If you are a pre-Windows 8 user who can’t imagine Windows “without” the Start Menu, or you have recently upgraded to Windows 8 and seem lost, I have good news. You can have your beloved Start Menu, and enjoy Windows 8 too!

Truthfully, the new Windows 8 Start screen, along with the Desktop Taskbar, are the right places to find shortcuts to your programs. But as you transition your way of thinking, this may help you to get over the learning curve. For me, I find it to be a convenient way to access seldom used programs and Windows Utilities. Programs I use every day get pinned to the Taskbar. Programs I want ready access to get pinned to the Start Screen, along with all the Windows Store Apps. But things like audio/video converter tools, readme files, admin tools, Office tools, etc. can all be accessed from the revived Start Menu. Helps to unclutter your Desktop, Taskbar and Start screen. Note that the Start Menu will “not” display any Apps downloaded from the Windows Store. Only installed Programs and Windows Applets will appear on this menu.

This is how you do it:

Right click the Taskbar (the area at the bottom of your Desktop). Click Toolbars, and then New Toolbar


When the New Toolbar dialog appears, navigate to the following folder;

Computer > Local Disc C (or whatever your C drive is labeled) > Program Data > Microsoft > Windows > Start Menu. Click on Start Menu to make it appear in the Folder: textbox


Click Select Folder and that’s it! The Start menu reimagined.

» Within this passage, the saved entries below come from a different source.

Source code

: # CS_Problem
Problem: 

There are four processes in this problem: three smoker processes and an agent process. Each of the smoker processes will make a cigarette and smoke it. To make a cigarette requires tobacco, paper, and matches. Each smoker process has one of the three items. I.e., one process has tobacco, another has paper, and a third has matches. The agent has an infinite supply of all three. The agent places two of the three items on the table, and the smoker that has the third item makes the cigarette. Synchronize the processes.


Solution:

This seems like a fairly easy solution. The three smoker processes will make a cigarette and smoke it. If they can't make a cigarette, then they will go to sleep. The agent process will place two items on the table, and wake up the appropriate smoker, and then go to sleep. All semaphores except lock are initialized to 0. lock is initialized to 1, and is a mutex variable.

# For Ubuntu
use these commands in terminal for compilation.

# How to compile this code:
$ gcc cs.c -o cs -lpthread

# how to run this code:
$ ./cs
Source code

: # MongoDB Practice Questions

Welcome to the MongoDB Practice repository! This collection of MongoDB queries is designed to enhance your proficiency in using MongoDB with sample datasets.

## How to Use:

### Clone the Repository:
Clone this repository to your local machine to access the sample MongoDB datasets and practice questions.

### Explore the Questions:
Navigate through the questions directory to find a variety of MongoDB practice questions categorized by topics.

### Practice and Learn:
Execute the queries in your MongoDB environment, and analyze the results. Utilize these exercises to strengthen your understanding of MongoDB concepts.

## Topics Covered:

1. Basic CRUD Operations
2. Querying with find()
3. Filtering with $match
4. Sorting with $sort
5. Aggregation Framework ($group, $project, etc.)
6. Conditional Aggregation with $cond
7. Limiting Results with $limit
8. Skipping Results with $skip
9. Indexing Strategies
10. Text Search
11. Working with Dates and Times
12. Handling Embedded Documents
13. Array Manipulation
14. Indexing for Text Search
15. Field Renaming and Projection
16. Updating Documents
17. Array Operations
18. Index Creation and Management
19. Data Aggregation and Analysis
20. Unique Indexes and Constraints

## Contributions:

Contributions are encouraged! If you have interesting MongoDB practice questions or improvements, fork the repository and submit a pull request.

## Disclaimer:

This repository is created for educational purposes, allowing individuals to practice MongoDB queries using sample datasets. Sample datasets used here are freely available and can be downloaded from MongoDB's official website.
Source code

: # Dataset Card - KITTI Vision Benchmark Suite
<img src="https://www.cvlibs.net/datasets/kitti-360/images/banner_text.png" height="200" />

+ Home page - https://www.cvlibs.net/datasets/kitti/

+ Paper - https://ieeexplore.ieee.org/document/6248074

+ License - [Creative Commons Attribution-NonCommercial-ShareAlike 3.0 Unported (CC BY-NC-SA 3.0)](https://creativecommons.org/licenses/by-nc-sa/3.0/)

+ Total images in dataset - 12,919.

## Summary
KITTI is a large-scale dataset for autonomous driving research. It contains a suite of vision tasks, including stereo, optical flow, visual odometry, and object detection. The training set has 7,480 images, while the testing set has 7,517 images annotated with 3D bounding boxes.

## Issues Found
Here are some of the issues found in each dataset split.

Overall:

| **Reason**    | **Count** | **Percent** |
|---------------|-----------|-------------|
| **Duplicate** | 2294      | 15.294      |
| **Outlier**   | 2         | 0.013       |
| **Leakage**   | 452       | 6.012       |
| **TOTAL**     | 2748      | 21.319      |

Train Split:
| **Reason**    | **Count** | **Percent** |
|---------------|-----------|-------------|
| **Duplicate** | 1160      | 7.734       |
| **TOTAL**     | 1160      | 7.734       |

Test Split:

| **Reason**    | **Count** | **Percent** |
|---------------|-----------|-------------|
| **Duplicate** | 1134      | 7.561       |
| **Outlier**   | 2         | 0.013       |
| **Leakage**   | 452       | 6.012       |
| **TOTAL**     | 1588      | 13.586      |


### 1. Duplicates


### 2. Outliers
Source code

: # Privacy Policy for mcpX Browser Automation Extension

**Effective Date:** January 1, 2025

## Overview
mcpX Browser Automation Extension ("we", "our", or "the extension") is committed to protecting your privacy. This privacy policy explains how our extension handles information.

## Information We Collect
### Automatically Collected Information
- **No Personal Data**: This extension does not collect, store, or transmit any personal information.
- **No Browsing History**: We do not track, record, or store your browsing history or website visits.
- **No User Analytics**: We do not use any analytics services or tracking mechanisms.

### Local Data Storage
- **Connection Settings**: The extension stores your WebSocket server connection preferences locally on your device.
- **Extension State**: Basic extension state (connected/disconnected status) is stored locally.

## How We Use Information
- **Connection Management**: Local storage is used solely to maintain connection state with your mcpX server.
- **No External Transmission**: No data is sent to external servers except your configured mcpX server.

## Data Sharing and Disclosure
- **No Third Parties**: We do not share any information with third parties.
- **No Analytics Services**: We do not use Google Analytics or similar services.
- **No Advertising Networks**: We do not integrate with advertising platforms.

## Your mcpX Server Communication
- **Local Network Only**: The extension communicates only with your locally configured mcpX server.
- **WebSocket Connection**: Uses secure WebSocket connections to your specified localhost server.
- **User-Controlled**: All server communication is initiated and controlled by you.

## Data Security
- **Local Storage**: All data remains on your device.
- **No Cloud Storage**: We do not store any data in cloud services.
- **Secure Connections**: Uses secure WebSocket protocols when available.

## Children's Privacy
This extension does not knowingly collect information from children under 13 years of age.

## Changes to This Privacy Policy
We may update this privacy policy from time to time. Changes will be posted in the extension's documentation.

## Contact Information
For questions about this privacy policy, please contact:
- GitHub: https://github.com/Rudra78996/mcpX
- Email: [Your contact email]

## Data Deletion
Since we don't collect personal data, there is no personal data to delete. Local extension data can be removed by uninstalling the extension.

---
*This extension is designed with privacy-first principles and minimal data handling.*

While your at it, you may also want to turn on the Desktop Toolbar, which gives you quick access to all your desktop shortcuts, Control Panel, Libraries, drives, etc. BTW, you can create as many “custom” Toolbars as you like. Simply create a folder under your “C” drive, copy some shortcuts (.lnk files) into the folder, and pin your new folder to the Taskbar using the steps above. I created a folder labeled Shortcuts a couple months back for easy access to my Microsoft Access applications and a folder I call QuickClick, which includes a bunch of batch files to update each application. Now that I have pinned Start Menu to the Taskbar though, I plan to incorporate these custom links to free up space on the Taskbar and eliminate redundancy.

For those that care to know, this also working on Windows RT machines. But as the list of programs is limited to Office and Windows Applets, the Start Menu does not offer all that much functionality.


So there you have it. Now there is absolutely no excuse to not upgrade or replace that aging PC with a new Windows 8 machine. Go for it.